== Provided data ==
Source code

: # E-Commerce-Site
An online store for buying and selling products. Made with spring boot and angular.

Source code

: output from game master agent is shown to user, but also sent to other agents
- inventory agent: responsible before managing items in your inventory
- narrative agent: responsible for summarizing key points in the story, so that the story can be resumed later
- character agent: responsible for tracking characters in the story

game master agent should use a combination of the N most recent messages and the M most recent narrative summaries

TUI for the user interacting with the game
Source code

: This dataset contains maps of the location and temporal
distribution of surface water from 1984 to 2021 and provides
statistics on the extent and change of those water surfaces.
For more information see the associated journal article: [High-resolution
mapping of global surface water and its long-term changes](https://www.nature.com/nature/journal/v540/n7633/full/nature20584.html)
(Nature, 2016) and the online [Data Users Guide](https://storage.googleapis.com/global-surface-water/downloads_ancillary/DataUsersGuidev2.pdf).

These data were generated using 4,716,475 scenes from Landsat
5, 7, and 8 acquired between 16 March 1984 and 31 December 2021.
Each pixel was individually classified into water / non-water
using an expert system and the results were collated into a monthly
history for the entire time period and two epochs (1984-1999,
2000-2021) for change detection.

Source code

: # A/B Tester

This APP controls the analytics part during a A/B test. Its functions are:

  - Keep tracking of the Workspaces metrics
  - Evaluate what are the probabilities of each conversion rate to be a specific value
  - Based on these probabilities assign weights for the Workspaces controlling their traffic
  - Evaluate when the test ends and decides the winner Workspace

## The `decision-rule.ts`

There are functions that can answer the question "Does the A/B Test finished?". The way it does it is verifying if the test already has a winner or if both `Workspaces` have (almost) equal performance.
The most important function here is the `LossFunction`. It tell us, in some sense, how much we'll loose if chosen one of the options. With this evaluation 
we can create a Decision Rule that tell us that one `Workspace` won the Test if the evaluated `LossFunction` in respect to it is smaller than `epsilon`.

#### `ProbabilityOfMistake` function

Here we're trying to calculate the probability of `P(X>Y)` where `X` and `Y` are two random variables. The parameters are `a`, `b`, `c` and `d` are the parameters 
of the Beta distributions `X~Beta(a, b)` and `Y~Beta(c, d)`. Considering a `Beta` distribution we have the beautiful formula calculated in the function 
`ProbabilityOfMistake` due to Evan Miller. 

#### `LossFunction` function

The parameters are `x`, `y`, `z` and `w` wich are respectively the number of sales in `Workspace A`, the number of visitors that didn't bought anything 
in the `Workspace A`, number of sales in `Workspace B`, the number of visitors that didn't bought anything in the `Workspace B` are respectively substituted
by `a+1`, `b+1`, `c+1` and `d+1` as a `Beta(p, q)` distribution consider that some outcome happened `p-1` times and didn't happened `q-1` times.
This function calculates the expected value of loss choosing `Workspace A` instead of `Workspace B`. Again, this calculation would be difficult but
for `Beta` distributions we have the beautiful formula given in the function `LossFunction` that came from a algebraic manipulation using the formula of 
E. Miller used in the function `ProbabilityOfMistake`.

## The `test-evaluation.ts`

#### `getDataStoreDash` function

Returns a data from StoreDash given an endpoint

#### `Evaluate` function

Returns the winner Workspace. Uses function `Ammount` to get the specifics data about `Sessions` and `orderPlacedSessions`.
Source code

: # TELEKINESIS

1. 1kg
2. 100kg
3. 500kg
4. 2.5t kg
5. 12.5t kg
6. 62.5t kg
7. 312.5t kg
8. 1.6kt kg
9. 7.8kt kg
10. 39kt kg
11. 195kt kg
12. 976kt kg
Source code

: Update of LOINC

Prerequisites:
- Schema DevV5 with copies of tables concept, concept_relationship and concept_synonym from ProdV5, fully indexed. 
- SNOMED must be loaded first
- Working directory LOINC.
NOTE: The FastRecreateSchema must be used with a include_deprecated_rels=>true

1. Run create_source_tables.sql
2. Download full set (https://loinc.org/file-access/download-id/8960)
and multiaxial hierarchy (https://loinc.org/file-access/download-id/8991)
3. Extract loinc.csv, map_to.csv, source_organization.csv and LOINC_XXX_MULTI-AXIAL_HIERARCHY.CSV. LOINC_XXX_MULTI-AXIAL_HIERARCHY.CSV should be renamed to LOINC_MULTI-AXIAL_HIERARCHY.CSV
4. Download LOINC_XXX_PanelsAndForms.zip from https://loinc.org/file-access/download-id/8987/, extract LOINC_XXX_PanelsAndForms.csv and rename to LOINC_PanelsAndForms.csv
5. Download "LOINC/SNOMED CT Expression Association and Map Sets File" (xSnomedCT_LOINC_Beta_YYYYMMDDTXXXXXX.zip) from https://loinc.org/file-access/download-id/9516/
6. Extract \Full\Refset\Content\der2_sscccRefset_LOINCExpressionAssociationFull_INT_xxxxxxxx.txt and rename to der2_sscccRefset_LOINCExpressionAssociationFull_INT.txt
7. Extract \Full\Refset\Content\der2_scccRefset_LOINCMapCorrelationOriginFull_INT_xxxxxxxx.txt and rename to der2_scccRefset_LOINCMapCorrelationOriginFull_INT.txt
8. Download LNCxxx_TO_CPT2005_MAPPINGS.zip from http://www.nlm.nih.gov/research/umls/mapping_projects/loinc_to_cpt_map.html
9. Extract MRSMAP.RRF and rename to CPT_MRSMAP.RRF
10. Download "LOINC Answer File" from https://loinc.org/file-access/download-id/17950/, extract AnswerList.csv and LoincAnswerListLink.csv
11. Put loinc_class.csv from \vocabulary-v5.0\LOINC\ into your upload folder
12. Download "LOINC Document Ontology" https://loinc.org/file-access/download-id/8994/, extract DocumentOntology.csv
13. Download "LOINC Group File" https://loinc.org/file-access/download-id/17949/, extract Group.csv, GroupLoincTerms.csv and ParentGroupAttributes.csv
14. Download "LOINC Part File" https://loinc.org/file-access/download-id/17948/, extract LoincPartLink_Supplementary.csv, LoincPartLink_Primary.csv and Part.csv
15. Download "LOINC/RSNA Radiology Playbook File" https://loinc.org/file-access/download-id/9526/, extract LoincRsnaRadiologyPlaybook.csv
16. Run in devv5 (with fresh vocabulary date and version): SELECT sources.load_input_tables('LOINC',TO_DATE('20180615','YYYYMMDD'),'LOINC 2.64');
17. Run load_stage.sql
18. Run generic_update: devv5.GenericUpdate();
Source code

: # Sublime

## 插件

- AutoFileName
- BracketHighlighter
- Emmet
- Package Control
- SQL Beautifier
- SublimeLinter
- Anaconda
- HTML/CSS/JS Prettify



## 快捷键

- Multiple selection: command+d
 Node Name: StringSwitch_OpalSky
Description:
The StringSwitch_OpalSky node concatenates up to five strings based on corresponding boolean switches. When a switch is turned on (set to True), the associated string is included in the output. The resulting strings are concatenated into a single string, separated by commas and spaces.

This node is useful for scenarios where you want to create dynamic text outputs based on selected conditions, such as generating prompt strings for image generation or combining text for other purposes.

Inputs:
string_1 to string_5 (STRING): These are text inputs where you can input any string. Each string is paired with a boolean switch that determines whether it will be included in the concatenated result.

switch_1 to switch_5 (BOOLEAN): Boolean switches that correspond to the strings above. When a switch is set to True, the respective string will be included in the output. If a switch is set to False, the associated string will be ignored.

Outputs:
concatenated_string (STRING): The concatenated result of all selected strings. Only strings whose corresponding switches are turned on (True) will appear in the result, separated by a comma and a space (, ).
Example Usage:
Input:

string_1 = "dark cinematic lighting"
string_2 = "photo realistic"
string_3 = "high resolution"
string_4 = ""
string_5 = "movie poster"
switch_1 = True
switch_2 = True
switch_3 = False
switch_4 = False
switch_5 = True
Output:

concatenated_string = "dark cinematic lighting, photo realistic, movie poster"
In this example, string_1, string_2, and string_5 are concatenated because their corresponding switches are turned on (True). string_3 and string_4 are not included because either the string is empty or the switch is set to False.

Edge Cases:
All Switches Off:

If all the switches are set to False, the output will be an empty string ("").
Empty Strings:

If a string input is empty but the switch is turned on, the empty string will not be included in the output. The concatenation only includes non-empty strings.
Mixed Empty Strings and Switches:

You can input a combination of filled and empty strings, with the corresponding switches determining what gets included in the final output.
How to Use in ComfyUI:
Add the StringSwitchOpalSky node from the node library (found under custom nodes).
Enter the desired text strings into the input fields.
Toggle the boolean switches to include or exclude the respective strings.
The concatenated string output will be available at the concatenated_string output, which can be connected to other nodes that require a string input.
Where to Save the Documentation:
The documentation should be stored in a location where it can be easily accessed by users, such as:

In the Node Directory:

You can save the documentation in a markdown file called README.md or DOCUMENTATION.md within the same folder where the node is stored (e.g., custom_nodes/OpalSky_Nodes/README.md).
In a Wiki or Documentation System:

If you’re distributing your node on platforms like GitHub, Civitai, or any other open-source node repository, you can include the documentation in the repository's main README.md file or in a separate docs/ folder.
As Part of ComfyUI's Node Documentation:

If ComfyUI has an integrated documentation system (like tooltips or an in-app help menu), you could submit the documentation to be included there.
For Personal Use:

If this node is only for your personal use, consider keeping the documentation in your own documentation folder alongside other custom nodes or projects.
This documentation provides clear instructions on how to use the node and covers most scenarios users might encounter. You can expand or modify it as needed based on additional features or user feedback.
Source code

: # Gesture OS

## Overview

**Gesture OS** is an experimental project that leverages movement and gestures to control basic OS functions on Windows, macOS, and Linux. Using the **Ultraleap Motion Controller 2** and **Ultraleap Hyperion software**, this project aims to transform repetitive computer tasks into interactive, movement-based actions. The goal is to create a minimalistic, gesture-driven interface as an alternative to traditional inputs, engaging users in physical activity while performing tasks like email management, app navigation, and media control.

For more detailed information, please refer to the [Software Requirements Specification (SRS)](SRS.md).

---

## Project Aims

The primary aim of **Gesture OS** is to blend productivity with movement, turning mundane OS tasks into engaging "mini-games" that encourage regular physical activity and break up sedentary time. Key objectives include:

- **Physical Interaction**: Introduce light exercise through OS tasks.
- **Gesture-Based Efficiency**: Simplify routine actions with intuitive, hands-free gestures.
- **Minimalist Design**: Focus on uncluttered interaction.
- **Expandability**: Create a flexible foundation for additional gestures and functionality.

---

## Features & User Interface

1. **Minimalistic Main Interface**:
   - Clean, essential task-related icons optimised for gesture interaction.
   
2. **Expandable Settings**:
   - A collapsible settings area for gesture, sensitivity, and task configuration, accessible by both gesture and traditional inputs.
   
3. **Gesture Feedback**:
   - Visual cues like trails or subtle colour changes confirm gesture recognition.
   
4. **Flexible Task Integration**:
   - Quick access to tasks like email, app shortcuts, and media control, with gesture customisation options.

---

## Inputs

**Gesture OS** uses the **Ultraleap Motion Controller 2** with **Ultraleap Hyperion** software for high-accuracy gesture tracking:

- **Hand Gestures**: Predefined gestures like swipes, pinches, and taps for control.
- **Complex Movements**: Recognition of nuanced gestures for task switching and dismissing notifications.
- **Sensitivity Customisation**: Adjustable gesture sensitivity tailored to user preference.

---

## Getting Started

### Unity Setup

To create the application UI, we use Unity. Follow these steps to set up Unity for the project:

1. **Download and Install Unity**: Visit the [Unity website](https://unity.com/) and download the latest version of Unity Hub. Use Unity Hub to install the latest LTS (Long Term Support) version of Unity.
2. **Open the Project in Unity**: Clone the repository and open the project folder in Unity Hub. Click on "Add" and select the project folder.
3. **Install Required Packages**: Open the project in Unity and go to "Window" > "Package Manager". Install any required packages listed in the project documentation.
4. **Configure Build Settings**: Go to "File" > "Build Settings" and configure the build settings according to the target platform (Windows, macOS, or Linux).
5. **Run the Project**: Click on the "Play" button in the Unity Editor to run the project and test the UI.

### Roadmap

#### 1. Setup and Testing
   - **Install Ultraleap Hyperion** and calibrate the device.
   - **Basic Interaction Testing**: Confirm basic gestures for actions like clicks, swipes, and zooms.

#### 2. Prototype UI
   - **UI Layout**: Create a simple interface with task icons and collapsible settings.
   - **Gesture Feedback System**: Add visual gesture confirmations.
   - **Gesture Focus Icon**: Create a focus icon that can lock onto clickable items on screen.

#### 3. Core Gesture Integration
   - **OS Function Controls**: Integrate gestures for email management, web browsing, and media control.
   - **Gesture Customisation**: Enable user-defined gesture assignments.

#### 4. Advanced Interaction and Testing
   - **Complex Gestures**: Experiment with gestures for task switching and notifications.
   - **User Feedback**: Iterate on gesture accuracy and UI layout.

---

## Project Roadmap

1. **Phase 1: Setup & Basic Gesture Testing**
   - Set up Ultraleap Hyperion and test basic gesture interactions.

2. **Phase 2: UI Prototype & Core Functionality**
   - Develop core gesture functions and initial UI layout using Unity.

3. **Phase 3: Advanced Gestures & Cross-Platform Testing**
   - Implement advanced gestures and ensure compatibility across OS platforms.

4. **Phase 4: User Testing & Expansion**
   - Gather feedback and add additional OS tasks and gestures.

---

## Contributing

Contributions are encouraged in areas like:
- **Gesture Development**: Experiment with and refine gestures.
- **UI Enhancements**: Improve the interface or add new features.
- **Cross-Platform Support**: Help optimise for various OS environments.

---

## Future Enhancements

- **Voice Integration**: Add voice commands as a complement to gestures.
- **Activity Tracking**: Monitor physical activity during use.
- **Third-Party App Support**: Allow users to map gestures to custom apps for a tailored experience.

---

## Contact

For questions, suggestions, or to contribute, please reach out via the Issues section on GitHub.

== Task prompt ==
Check the lines above and copy each one that includes "ComfyUI".

== Written answer ==
How to Use in ComfyUI:
As Part of ComfyUI's Node Documentation:
If ComfyUI has an integrated documentation system (like tooltips or an in-app help menu), you could submit the documentation to be included there.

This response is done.